--- PROBLEM DETAILS ---
Every line from the one containing "- [Node.js](https://nodejs.org) (versão" to the one containing "## Configuração" in the records below, both included, must be set down exactly, and no other line.

--- RECORDS TO PROCESS ---
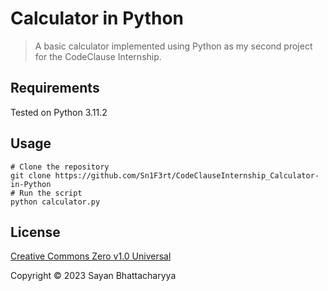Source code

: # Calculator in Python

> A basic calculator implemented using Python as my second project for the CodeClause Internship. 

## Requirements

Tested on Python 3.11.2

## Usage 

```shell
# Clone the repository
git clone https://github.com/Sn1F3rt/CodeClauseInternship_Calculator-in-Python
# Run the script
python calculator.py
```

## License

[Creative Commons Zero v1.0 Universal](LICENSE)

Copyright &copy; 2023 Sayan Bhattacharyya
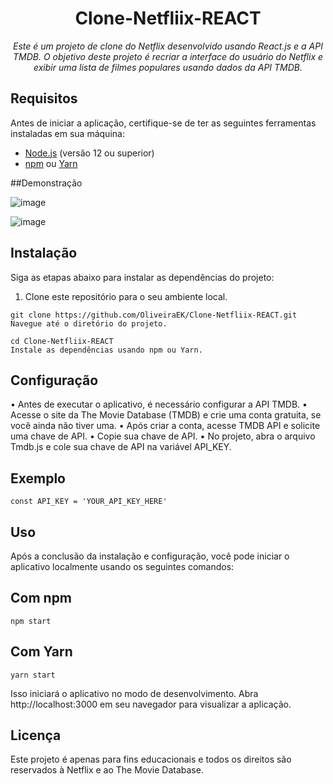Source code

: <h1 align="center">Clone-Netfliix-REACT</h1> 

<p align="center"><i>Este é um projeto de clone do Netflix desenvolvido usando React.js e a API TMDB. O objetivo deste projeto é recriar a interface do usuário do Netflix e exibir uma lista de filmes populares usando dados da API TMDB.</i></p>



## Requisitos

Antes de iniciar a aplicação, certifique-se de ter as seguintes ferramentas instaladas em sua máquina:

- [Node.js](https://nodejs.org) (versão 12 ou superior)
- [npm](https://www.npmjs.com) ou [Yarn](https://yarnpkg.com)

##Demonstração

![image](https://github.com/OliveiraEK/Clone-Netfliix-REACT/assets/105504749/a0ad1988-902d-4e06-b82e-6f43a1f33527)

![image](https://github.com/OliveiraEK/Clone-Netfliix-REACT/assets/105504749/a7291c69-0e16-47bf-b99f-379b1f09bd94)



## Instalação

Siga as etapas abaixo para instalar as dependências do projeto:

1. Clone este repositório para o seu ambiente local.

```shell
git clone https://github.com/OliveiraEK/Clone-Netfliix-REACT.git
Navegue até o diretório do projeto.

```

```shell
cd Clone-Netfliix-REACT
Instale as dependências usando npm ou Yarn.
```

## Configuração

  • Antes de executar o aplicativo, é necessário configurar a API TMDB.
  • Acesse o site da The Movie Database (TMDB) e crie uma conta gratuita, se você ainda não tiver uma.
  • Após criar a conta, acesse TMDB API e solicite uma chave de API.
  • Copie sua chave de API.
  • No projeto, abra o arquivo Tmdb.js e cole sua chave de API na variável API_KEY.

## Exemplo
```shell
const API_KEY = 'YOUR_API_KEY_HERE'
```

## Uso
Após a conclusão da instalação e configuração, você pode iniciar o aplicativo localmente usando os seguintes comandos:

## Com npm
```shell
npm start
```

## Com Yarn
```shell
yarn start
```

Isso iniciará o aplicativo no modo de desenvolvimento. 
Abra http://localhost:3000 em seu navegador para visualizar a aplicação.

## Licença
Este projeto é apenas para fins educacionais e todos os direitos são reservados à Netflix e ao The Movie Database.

--

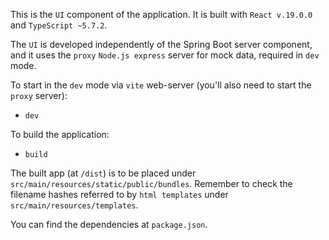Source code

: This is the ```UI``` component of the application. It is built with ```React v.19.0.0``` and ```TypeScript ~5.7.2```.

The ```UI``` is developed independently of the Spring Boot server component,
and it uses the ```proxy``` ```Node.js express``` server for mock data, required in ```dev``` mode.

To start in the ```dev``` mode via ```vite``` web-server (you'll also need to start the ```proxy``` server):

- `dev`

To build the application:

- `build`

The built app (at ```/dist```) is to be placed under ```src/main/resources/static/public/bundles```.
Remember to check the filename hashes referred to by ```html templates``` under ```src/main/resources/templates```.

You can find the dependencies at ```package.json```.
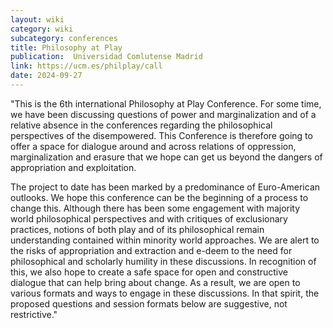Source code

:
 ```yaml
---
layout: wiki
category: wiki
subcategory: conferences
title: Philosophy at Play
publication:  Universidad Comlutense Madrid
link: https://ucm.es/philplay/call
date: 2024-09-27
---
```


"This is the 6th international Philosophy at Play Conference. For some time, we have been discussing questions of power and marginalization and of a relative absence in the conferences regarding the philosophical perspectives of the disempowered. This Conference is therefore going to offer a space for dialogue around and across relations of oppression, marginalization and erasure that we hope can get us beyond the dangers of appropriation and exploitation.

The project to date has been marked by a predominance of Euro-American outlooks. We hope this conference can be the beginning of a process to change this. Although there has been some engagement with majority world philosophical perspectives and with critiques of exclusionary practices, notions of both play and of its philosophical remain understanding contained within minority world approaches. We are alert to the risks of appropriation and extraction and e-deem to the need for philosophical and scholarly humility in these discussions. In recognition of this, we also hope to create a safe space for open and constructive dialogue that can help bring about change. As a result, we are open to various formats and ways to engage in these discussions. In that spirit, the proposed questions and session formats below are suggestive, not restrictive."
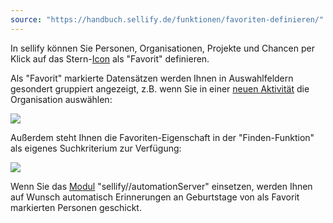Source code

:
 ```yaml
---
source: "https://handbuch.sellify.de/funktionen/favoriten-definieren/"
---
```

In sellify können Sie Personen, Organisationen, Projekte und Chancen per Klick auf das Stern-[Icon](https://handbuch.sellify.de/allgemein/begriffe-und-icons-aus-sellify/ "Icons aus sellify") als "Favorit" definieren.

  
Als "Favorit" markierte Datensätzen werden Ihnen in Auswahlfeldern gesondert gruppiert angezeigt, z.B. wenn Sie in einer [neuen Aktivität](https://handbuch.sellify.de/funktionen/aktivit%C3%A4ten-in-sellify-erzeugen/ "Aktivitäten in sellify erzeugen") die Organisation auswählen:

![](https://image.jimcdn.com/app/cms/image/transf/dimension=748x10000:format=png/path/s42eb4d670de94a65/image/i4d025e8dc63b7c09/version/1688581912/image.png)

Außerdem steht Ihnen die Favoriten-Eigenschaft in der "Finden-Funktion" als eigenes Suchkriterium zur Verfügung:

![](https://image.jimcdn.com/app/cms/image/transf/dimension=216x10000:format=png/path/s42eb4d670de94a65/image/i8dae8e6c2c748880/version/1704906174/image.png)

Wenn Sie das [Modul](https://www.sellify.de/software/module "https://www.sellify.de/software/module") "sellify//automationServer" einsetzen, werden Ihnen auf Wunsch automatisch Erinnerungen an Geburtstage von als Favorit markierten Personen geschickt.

--- TASK SOLUTION ---
- [Node.js](https://nodejs.org) (versão 12 ou superior)
- [npm](https://www.npmjs.com) ou [Yarn](https://yarnpkg.com)

##Demonstração

![image](https://github.com/OliveiraEK/Clone-Netfliix-REACT/assets/105504749/a0ad1988-902d-4e06-b82e-6f43a1f33527)

![image](https://github.com/OliveiraEK/Clone-Netfliix-REACT/assets/105504749/a7291c69-0e16-47bf-b99f-379b1f09bd94)



## Instalação

Siga as etapas abaixo para instalar as dependências do projeto:

1. Clone este repositório para o seu ambiente local.

```shell
git clone https://github.com/OliveiraEK/Clone-Netfliix-REACT.git
Navegue até o diretório do projeto.

```

```shell
cd Clone-Netfliix-REACT
Instale as dependências usando npm ou Yarn.
```

## Configuração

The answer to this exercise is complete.